According to the study, which used decennial census, survey, and tax data, the most common destinations for young adults were concentrated near where they grew up.

For example, three-quarters of those who grew up in the Chicago area stayed. Rockford was the top destination for people who moved away and stayed in Illinois, but it represented less than 1% of Chicago’s young adults. According to an interactive data tool that accompanies the study, Los Angeles was the top destination for those who moved out of state, but it only accounted for 1.1 percent of young adults from Chicago.

Atlanta, Houston, and Washington were the most popular destinations for young Black adults moving away from their hometowns. According to the study, young Black adults from high-income families were more likely than those from low-income families to move to these cities in a “New Great Migration.”

The most populous destinations for white adults leaving their hometowns were New York, Los Angeles, Washington, and Denver. The top two destinations for Asian and Hispanic young adults were Los Angeles and New York. San Antonio and Phoenix were also popular with Hispanics, while San Francisco drew Asian young adults.

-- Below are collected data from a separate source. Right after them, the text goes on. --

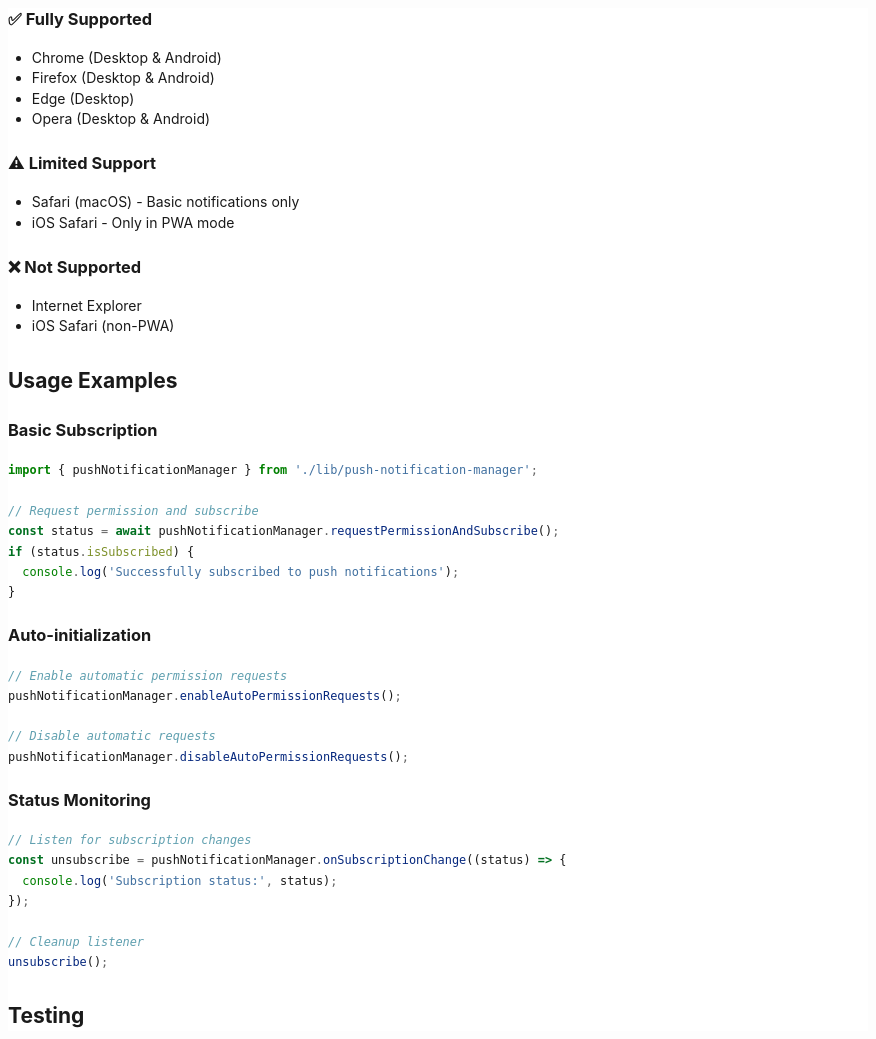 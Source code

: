### ✅ Fully Supported
- Chrome (Desktop & Android)
- Firefox (Desktop & Android)
- Edge (Desktop)
- Opera (Desktop & Android)

### ⚠️ Limited Support
- Safari (macOS) - Basic notifications only
- iOS Safari - Only in PWA mode

### ❌ Not Supported
- Internet Explorer
- iOS Safari (non-PWA)

## Usage Examples

### Basic Subscription
```typescript
import { pushNotificationManager } from './lib/push-notification-manager';

// Request permission and subscribe
const status = await pushNotificationManager.requestPermissionAndSubscribe();
if (status.isSubscribed) {
  console.log('Successfully subscribed to push notifications');
}
```

### Auto-initialization
```typescript
// Enable automatic permission requests
pushNotificationManager.enableAutoPermissionRequests();

// Disable automatic requests
pushNotificationManager.disableAutoPermissionRequests();
```

### Status Monitoring
```typescript
// Listen for subscription changes
const unsubscribe = pushNotificationManager.onSubscriptionChange((status) => {
  console.log('Subscription status:', status);
});

// Cleanup listener
unsubscribe();
```

## Testing
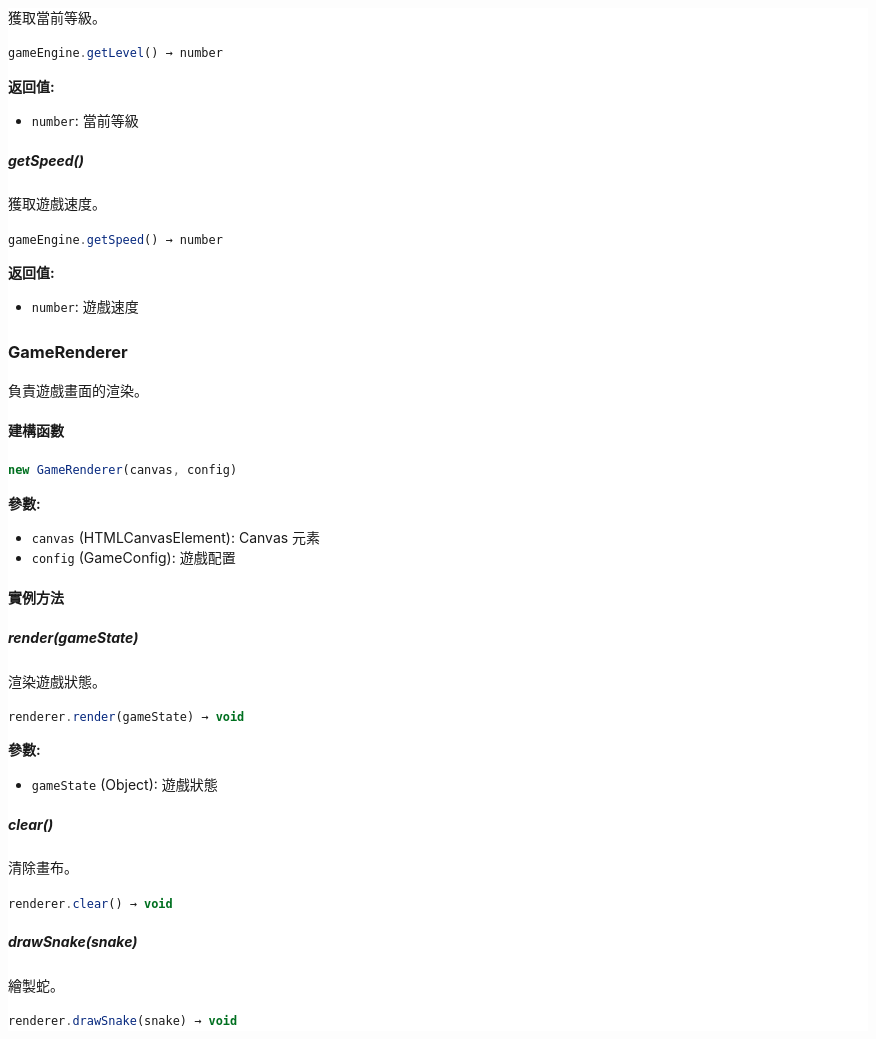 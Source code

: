 獲取當前等級。

```javascript
gameEngine.getLevel() → number
```

**返回值:**
- `number`: 當前等級

##### getSpeed()

獲取遊戲速度。

```javascript
gameEngine.getSpeed() → number
```

**返回值:**
- `number`: 遊戲速度

### GameRenderer

負責遊戲畫面的渲染。

#### 建構函數

```javascript
new GameRenderer(canvas, config)
```

**參數:**
- `canvas` (HTMLCanvasElement): Canvas 元素
- `config` (GameConfig): 遊戲配置

#### 實例方法

##### render(gameState)

渲染遊戲狀態。

```javascript
renderer.render(gameState) → void
```

**參數:**
- `gameState` (Object): 遊戲狀態

##### clear()

清除畫布。

```javascript
renderer.clear() → void
```

##### drawSnake(snake)

繪製蛇。

```javascript
renderer.drawSnake(snake) → void
```
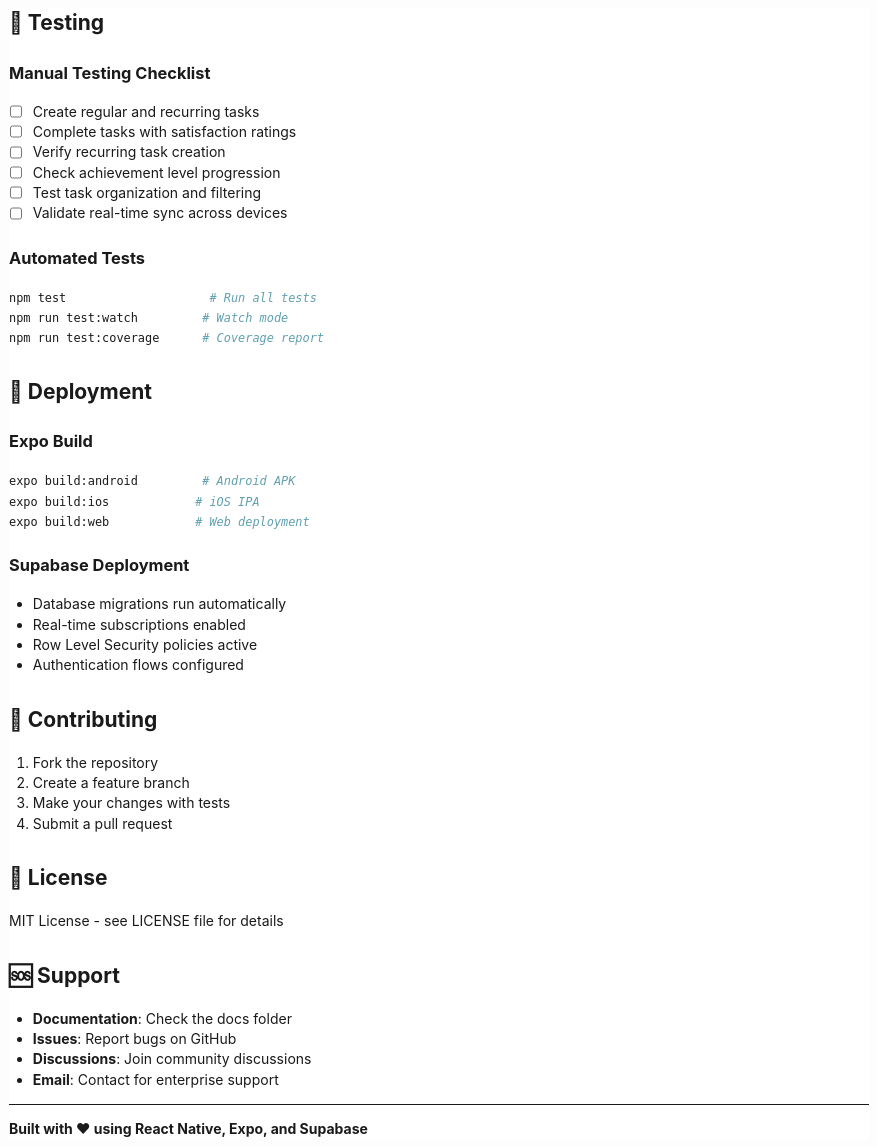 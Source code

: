 ## 🧪 Testing

### Manual Testing Checklist
- [ ] Create regular and recurring tasks
- [ ] Complete tasks with satisfaction ratings
- [ ] Verify recurring task creation
- [ ] Check achievement level progression
- [ ] Test task organization and filtering
- [ ] Validate real-time sync across devices

### Automated Tests
```bash
npm test                    # Run all tests
npm run test:watch         # Watch mode
npm run test:coverage      # Coverage report
```

## 🚀 Deployment

### Expo Build
```bash
expo build:android         # Android APK
expo build:ios            # iOS IPA
expo build:web            # Web deployment
```

### Supabase Deployment
- Database migrations run automatically
- Real-time subscriptions enabled
- Row Level Security policies active
- Authentication flows configured

## 🤝 Contributing

1. Fork the repository
2. Create a feature branch
3. Make your changes with tests
4. Submit a pull request

## 📄 License

MIT License - see LICENSE file for details

## 🆘 Support

- **Documentation**: Check the docs folder
- **Issues**: Report bugs on GitHub
- **Discussions**: Join community discussions
- **Email**: Contact for enterprise support

---

**Built with ❤️ using React Native, Expo, and Supabase**  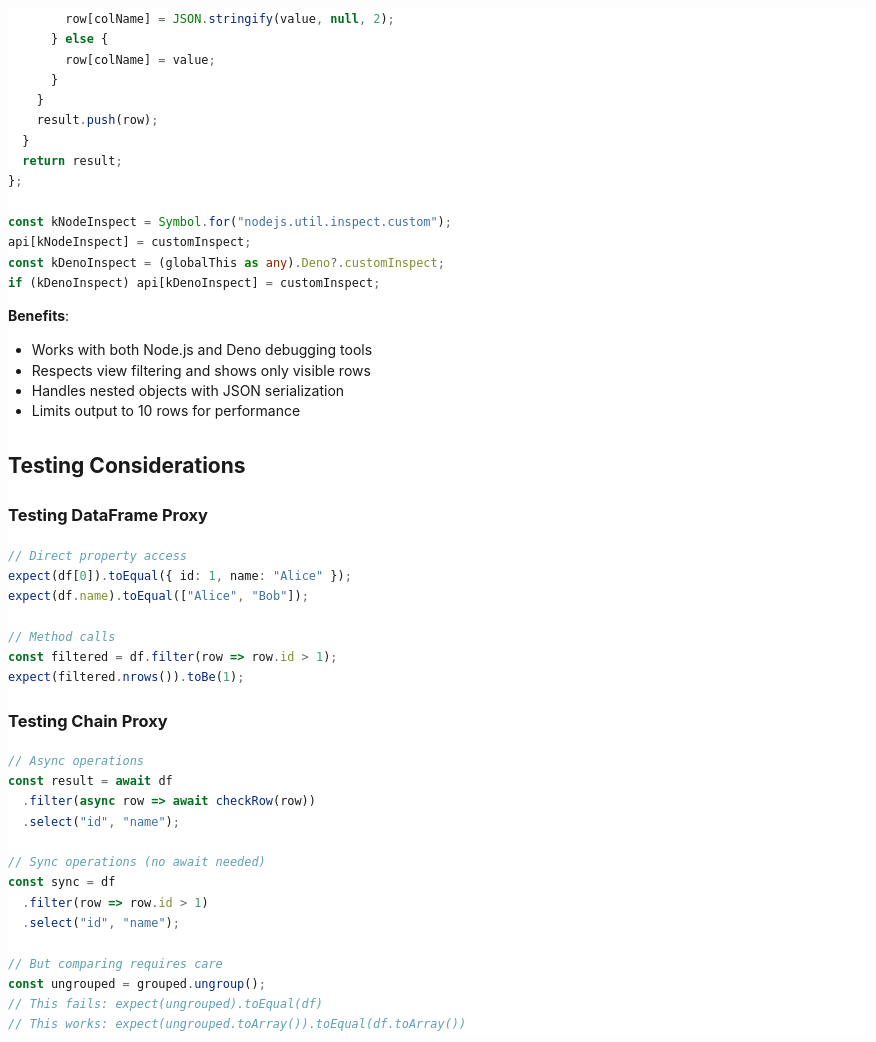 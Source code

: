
 ```typescript
        row[colName] = JSON.stringify(value, null, 2);
      } else {
        row[colName] = value;
      }
    }
    result.push(row);
  }
  return result;
};

const kNodeInspect = Symbol.for("nodejs.util.inspect.custom");
api[kNodeInspect] = customInspect;
const kDenoInspect = (globalThis as any).Deno?.customInspect;
if (kDenoInspect) api[kDenoInspect] = customInspect;
```

**Benefits**:
- Works with both Node.js and Deno debugging tools
- Respects view filtering and shows only visible rows
- Handles nested objects with JSON serialization
- Limits output to 10 rows for performance

## Testing Considerations

### Testing DataFrame Proxy

```typescript
// Direct property access
expect(df[0]).toEqual({ id: 1, name: "Alice" });
expect(df.name).toEqual(["Alice", "Bob"]);

// Method calls
const filtered = df.filter(row => row.id > 1);
expect(filtered.nrows()).toBe(1);
```

### Testing Chain Proxy

```typescript
// Async operations
const result = await df
  .filter(async row => await checkRow(row))
  .select("id", "name");

// Sync operations (no await needed)
const sync = df
  .filter(row => row.id > 1)
  .select("id", "name");

// But comparing requires care
const ungrouped = grouped.ungroup();
// This fails: expect(ungrouped).toEqual(df)
// This works: expect(ungrouped.toArray()).toEqual(df.toArray())
```
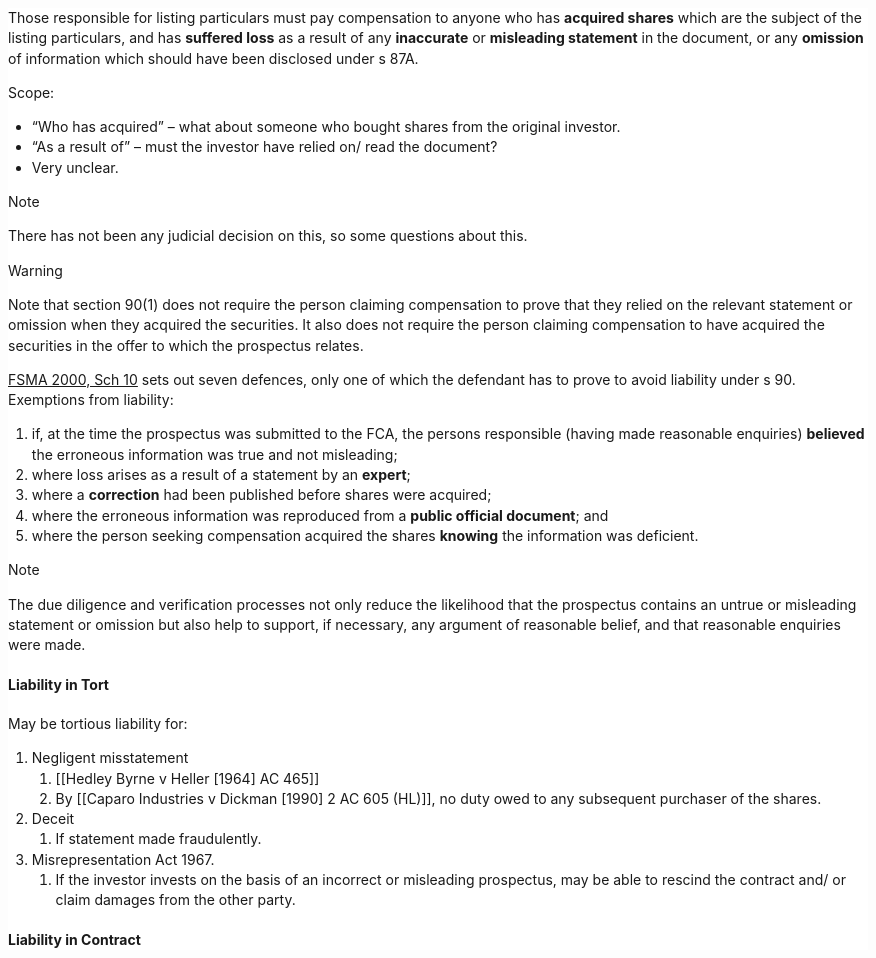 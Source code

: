 Those responsible for listing particulars must pay compensation to anyone who has **acquired shares** which are the subject of the listing particulars, and has **suffered loss** as a result of any **inaccurate** or **misleading statement** in the document, or any **omission** of information which should have been disclosed under s 87A.

Scope:

- “Who has acquired” – what about someone who bought shares from the original investor.
- “As a result of” – must the investor have relied on/ read the document?
- Very unclear.

> [!note]
> There has not been any judicial decision on this, so some questions about this. 

> [!warning]
> Note that section 90(1) does not require the person claiming compensation to prove that they relied on the relevant statement or omission when they acquired the securities. It also does not require the person claiming compensation to have acquired the securities in the offer to which the prospectus relates.

[FSMA 2000, Sch 10](https://plus.lexis.com/uk/document/?pdmfid=1001073&crid=41b69b73-ccf6-4a19-afca-d7cf3feab3f9&pddocfullpath=%2Fshared%2Fdocument%2Fanalytical-materials-uk%2Furn%3AcontentItem%3A63ND-70V3-GXF6-80SM-00000-00&pdcontentcomponentid=280374&pdteaserkey=&pdislpamode=false&pddocumentnumber=2&pdworkfolderlocatorid=NOT_SAVED_IN_WORKFOLDER&ecomp=ht5k&earg=sr1&prid=f1f04e49-dba0-4ca9-a413-e149ae3d473a# "UK Parliament Acts") sets out seven defences, only one of which the defendant has to prove to avoid liability under s 90. Exemptions from liability:

1. if, at the time the prospectus was submitted to the FCA, the persons responsible (having made reasonable enquiries) **believed** the erroneous information was true and not misleading;
2. where loss arises as a result of a statement by an **expert**;
3. where a **correction** had been published before shares were acquired;
4. where the erroneous information was reproduced from a **public official document**; and
5. where the person seeking compensation acquired the shares **knowing** the information was deficient.

> [!note]
> The due diligence and verification processes not only reduce the likelihood that the prospectus contains an untrue or misleading statement or omission but also help to support, if necessary, any argument of reasonable belief, and that reasonable enquiries were made.

#### Liability in Tort

May be tortious liability for:

1. Negligent misstatement
	1. [[Hedley Byrne v Heller [1964] AC 465]]
	2. By [[Caparo Industries v Dickman [1990] 2 AC 605 (HL)]], no duty owed to any subsequent purchaser of the shares.
2. Deceit
	1. If statement made fraudulently.
3. Misrepresentation Act 1967.
	1. If the investor invests on the basis of an incorrect or misleading prospectus, may be able to rescind the contract and/ or claim damages from the other party.

#### Liability in Contract
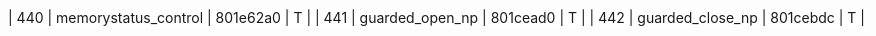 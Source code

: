| 440 | memorystatus_control | 801e62a0 | T |
| 441 | guarded_open_np | 801cead0 | T |
| 442 | guarded_close_np | 801cebdc | T |
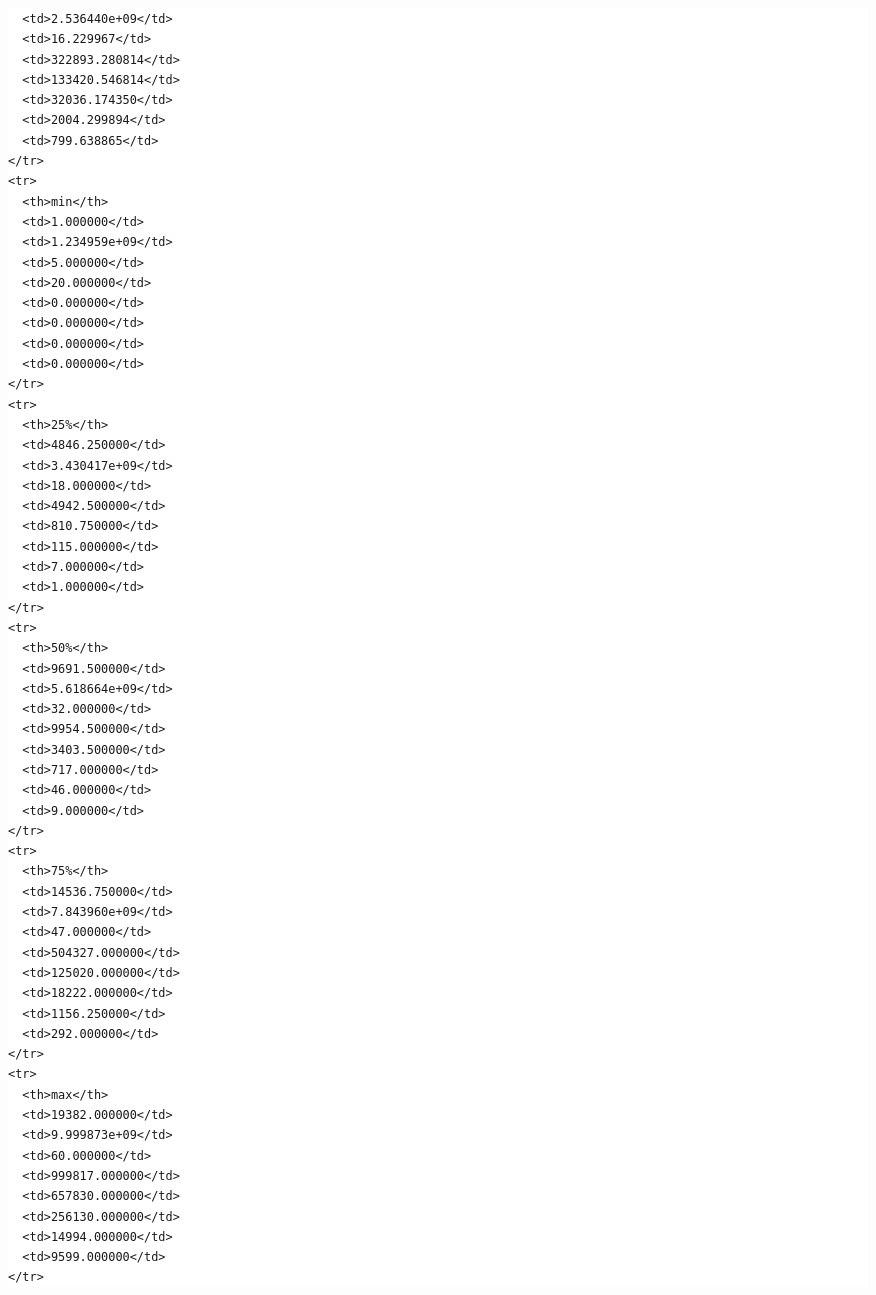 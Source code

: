       <td>2.536440e+09</td>
      <td>16.229967</td>
      <td>322893.280814</td>
      <td>133420.546814</td>
      <td>32036.174350</td>
      <td>2004.299894</td>
      <td>799.638865</td>
    </tr>
    <tr>
      <th>min</th>
      <td>1.000000</td>
      <td>1.234959e+09</td>
      <td>5.000000</td>
      <td>20.000000</td>
      <td>0.000000</td>
      <td>0.000000</td>
      <td>0.000000</td>
      <td>0.000000</td>
    </tr>
    <tr>
      <th>25%</th>
      <td>4846.250000</td>
      <td>3.430417e+09</td>
      <td>18.000000</td>
      <td>4942.500000</td>
      <td>810.750000</td>
      <td>115.000000</td>
      <td>7.000000</td>
      <td>1.000000</td>
    </tr>
    <tr>
      <th>50%</th>
      <td>9691.500000</td>
      <td>5.618664e+09</td>
      <td>32.000000</td>
      <td>9954.500000</td>
      <td>3403.500000</td>
      <td>717.000000</td>
      <td>46.000000</td>
      <td>9.000000</td>
    </tr>
    <tr>
      <th>75%</th>
      <td>14536.750000</td>
      <td>7.843960e+09</td>
      <td>47.000000</td>
      <td>504327.000000</td>
      <td>125020.000000</td>
      <td>18222.000000</td>
      <td>1156.250000</td>
      <td>292.000000</td>
    </tr>
    <tr>
      <th>max</th>
      <td>19382.000000</td>
      <td>9.999873e+09</td>
      <td>60.000000</td>
      <td>999817.000000</td>
      <td>657830.000000</td>
      <td>256130.000000</td>
      <td>14994.000000</td>
      <td>9599.000000</td>
    </tr>
  </tbody>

Recent studies show a decline in mobility in the United States for the general population, which supports millennials’ reluctance to move far away. Around a fifth of U.S. residents, not just young adults, moved each year in the middle of the last century. According to a recent Brookings Institution report, that figure has steadily declined since the 1950s, falling from around 20% to 8.4% last year, owing to an aging population, dual-income households that make it more difficult to pick up and move, and, more recently, the pandemic.

According to a Pew Research Center survey released last week, a quarter of U.S. adults ages 25 to 34 will live in a multigenerational family household in 2021, up from 9% in 1971. The age groups in the Pew study and the Census Bureau and Harvard University researchers’ studies overlap to some extent.

When wage increases occurred in a local labor market, the majority of the benefits went to residents who grew up within 100 miles (161 kilometers) of the area rather than people who had migrated to the area. Wage increases had little effect on migration to an area, and migrants would have moved there regardless of wage increases. Young Black adults were less likely to move to a place because of wage hikes compared to white and Hispanic millennials, said the study released Monday.